> Exercise instructions:
The records that follow are to be given again exactly.

[Dataset excerpts]

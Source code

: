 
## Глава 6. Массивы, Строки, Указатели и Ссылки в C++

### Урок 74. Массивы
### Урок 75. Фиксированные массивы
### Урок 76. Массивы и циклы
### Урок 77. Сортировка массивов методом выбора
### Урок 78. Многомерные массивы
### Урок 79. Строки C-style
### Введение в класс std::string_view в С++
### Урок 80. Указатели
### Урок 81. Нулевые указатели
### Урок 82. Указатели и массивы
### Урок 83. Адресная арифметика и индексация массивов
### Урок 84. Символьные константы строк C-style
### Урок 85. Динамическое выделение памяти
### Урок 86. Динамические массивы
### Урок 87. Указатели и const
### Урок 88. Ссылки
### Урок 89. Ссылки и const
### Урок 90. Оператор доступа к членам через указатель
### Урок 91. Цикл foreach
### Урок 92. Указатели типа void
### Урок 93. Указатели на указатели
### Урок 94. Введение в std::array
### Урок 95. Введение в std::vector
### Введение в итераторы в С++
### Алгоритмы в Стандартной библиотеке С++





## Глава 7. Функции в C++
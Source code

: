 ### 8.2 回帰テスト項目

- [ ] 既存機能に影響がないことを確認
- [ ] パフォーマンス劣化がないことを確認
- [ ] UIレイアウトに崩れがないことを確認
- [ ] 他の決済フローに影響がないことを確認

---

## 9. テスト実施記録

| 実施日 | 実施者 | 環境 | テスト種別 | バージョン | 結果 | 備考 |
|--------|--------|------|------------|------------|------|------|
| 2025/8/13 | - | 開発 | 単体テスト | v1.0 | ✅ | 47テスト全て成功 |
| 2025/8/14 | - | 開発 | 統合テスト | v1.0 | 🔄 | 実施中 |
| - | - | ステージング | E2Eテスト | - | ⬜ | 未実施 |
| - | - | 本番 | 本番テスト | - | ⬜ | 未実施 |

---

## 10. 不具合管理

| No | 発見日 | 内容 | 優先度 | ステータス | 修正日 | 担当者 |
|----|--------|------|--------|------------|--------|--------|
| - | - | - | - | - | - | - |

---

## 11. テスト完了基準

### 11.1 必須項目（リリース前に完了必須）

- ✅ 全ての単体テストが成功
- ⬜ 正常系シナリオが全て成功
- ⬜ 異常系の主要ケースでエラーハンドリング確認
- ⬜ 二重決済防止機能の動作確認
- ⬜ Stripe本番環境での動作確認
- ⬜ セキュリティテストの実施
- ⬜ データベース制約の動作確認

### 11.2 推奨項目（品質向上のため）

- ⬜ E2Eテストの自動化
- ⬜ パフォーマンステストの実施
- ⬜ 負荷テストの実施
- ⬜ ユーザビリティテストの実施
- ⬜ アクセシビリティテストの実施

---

> Answer section:
Source code

: 
## Глава 6. Массивы, Строки, Указатели и Ссылки в C++

### Урок 74. Массивы
### Урок 75. Фиксированные массивы
### Урок 76. Массивы и циклы
### Урок 77. Сортировка массивов методом выбора
### Урок 78. Многомерные массивы
### Урок 79. Строки C-style
### Введение в класс std::string_view в С++
### Урок 80. Указатели
### Урок 81. Нулевые указатели
### Урок 82. Указатели и массивы
### Урок 83. Адресная арифметика и индексация массивов
### Урок 84. Символьные константы строк C-style
### Урок 85. Динамическое выделение памяти
### Урок 86. Динамические массивы
### Урок 87. Указатели и const
### Урок 88. Ссылки
### Урок 89. Ссылки и const
### Урок 90. Оператор доступа к членам через указатель
### Урок 91. Цикл foreach
### Урок 92. Указатели типа void
### Урок 93. Указатели на указатели
### Урок 94. Введение в std::array
### Урок 95. Введение в std::vector
### Введение в итераторы в С++
### Алгоритмы в Стандартной библиотеке С++





## Глава 7. Функции в C++
Source code

: ### 8.2 回帰テスト項目

- [ ] 既存機能に影響がないことを確認
- [ ] パフォーマンス劣化がないことを確認
- [ ] UIレイアウトに崩れがないことを確認
- [ ] 他の決済フローに影響がないことを確認

---

## 9. テスト実施記録

| 実施日 | 実施者 | 環境 | テスト種別 | バージョン | 結果 | 備考 |
|--------|--------|------|------------|------------|------|------|
| 2025/8/13 | - | 開発 | 単体テスト | v1.0 | ✅ | 47テスト全て成功 |
| 2025/8/14 | - | 開発 | 統合テスト | v1.0 | 🔄 | 実施中 |
| - | - | ステージング | E2Eテスト | - | ⬜ | 未実施 |
| - | - | 本番 | 本番テスト | - | ⬜ | 未実施 |

---

## 10. 不具合管理

| No | 発見日 | 内容 | 優先度 | ステータス | 修正日 | 担当者 |
|----|--------|------|--------|------------|--------|--------|
| - | - | - | - | - | - | - |

---

## 11. テスト完了基準

### 11.1 必須項目（リリース前に完了必須）

- ✅ 全ての単体テストが成功
- ⬜ 正常系シナリオが全て成功
- ⬜ 異常系の主要ケースでエラーハンドリング確認
- ⬜ 二重決済防止機能の動作確認
- ⬜ Stripe本番環境での動作確認
- ⬜ セキュリティテストの実施
- ⬜ データベース制約の動作確認

### 11.2 推奨項目（品質向上のため）

- ⬜ E2Eテストの自動化
- ⬜ パフォーマンステストの実施
- ⬜ 負荷テストの実施
- ⬜ ユーザビリティテストの実施
- ⬜ アクセシビリティテストの実施

---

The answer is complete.